现代的经济界普遍认为客观上存在着资本结构的最优组合,通常我们在传统的公司里可看到的组合是以负债筹资为主的。
通常是:首先通过提高企业的盈利能力,通过合理配置资产,加速资金周转,降低产品成本,改进产品质量和结构等措施,促进企业盈利能力的增长,并将企业各类负债的加权平均利率作为投资利润率的最低控制线。
再者是降低企业负债利率,由于企业负债利率与财务杠杆利益呈反方向变动关系,降低负债利率能增加财务杠杆利益。从理论上来讲,投资利润率与负债利率差额为正,负债比例越高,则正财务杠杆利益越大。反之,差额为负,负债比例不宜过高。
在市场经济条件下,任何国家的经济都既不会较长时间的增长,也不会较长时间的衰退,而是在波动中发展的。
这种波动大体上呈现复苏、繁荣、衰退和萧条的阶段性周期循环,即为经济周期。

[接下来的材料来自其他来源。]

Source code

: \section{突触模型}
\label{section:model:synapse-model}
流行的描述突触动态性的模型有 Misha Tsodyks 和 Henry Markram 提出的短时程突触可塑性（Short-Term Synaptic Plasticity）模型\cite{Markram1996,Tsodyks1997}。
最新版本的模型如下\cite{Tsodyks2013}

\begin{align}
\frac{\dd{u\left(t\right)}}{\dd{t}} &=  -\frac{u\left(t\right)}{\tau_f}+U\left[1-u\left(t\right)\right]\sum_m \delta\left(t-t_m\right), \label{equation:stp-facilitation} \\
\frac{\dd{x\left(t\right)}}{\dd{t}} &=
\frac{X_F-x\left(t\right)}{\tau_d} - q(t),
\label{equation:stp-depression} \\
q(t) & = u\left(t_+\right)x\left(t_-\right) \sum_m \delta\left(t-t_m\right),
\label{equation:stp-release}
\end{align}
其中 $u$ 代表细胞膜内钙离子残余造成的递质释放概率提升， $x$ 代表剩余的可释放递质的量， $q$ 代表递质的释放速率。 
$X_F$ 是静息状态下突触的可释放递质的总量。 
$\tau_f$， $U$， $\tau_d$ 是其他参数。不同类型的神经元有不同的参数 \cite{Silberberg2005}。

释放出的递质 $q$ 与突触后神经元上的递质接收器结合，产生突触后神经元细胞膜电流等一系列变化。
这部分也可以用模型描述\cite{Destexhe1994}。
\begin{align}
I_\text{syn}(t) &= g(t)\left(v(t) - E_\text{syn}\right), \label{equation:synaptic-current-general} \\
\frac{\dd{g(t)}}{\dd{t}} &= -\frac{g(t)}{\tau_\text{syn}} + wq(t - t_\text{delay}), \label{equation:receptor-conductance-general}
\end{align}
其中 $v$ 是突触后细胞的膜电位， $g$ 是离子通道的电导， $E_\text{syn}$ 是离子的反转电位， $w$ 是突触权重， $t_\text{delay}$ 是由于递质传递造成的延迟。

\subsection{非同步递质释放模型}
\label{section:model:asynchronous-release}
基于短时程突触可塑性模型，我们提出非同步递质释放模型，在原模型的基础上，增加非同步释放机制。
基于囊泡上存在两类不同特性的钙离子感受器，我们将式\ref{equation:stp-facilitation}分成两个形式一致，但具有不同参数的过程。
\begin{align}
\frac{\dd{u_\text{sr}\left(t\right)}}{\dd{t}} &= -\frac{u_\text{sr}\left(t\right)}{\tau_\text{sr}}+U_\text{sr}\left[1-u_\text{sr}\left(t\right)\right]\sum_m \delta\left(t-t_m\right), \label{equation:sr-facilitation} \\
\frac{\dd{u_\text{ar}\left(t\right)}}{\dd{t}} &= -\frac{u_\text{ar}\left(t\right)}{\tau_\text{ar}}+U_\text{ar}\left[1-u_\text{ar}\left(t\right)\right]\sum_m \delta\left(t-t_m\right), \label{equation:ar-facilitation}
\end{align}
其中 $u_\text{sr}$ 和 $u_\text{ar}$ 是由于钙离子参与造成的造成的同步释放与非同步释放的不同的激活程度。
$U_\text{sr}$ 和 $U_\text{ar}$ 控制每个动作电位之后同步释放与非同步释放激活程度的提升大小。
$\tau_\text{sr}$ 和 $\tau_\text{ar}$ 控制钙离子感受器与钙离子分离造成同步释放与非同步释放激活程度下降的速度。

一般而言,在经济衰退、萧条阶段,由于整个宏观经济不景气,多数企业经营举步维艰,财务状况常常陷入窘境,甚至恶化,经济效益较差。在此期间,企业应尽可能压缩负债,甚至采用“零负债”策略,不失为一种明智之举(但也会造成整个社会经济疲软的持续)。
企业对待风险的态度也是影响企业负债比例高低的重要因素,那些对经济发展前景比较乐观,并富于进取精神,喜欢冒风险的企业往往会安排比较高的负债比率;而那些对宏观经济未来趋势持悲观态度,或者一直以稳健著称的企业,则只会使用较少的负债资金。
事实上企业对这些情形的判断和采用往往综合了企业预计的投资效益情况和企业对待风险的预测。

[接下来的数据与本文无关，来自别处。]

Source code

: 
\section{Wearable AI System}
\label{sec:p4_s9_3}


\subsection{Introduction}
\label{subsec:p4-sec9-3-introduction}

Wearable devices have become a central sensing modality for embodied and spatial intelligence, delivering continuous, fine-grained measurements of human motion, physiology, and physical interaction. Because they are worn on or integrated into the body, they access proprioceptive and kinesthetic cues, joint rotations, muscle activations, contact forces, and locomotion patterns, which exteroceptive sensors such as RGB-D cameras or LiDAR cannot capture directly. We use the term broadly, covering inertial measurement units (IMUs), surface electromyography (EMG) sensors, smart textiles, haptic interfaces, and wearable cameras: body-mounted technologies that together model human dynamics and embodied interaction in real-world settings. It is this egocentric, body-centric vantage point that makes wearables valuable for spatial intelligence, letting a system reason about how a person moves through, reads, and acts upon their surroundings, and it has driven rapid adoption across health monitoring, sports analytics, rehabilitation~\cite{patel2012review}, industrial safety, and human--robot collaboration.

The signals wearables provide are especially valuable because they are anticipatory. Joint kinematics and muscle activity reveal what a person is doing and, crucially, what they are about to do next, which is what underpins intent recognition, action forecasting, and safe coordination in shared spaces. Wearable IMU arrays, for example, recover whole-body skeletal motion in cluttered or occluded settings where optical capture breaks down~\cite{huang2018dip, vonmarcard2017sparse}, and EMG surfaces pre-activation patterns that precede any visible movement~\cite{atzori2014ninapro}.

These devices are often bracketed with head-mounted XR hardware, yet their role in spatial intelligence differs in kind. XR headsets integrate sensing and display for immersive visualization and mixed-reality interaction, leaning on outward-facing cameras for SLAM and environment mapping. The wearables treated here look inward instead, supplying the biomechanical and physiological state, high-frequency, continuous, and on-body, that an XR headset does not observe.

负债筹资的资本成本虽然低于其他筹资方式,可是,我们多年的商业实践证明:成本最低的筹资方式,未必是最佳的筹资方式,我们隐约感到还应有更好的形式。由于财务成本和代理成本的作用和影响,随着负债比重的增加,企业利息费用在增加,企业丧失偿债能力的可能性在加大,企业的财务风险在加大。
这时,无论是企业投资者还是债权人都会要求获得响应的补偿,即要求提高资金报酬率,从而使企业综合资本成本大大提高。
因此,我们不能用单项资本成本的高低作为衡量的标准,只有当企业总资本成本最低时的负债水平才是较为合理的,这种状态下的资本结构应是最优的组合,那就是多种资本组合。
我们了解和分析了传统公司的资本结构理论,就不难看出一个现象:传统公司谋求企业最大化,往往是通过财务管理优化资本结构,从而确定新投资资本的组合来实现企业的扩张。
这种扩张实际是向企业外的扩张(少部分内部结构调整和优化内部结构、产品的除外),正由于是对企业外的扩张,需筹集新的投资资本。
随着社会因素的变化、市场竞争的推动,企业往往采取不断地扩张来应对,这种规模性的扩张,直接导致了新资本的筹集活动也在不断进行,不可避免地产生了举债情形的扩大。
举债的扩大,相应地对投资决策提出了更高的要求,同时企业的危险性因素也成正比地上升,抗风险性系数大为下降。
虽然我们采用了多种资本组合,有些风险也已经预计到了,即所谓的战略性提前量规划,但还是无法满足经济社会的发展步伐,还是会遇到企业扩张带来的种种窘境。
我们了解了一般的企业资本结构和财务管理目标,以及与资本结构理论的关系,分析了影响企业资本结构有关因素等,对企业的资本运用和资本结构有个较高的认识。
所谓的先见之明,充其量是社会发展长河中的一段。
这就是传统公司开门多,持续几十年以上少,上百年更稀有的原因之一,也是百年老店值钱的根本所在。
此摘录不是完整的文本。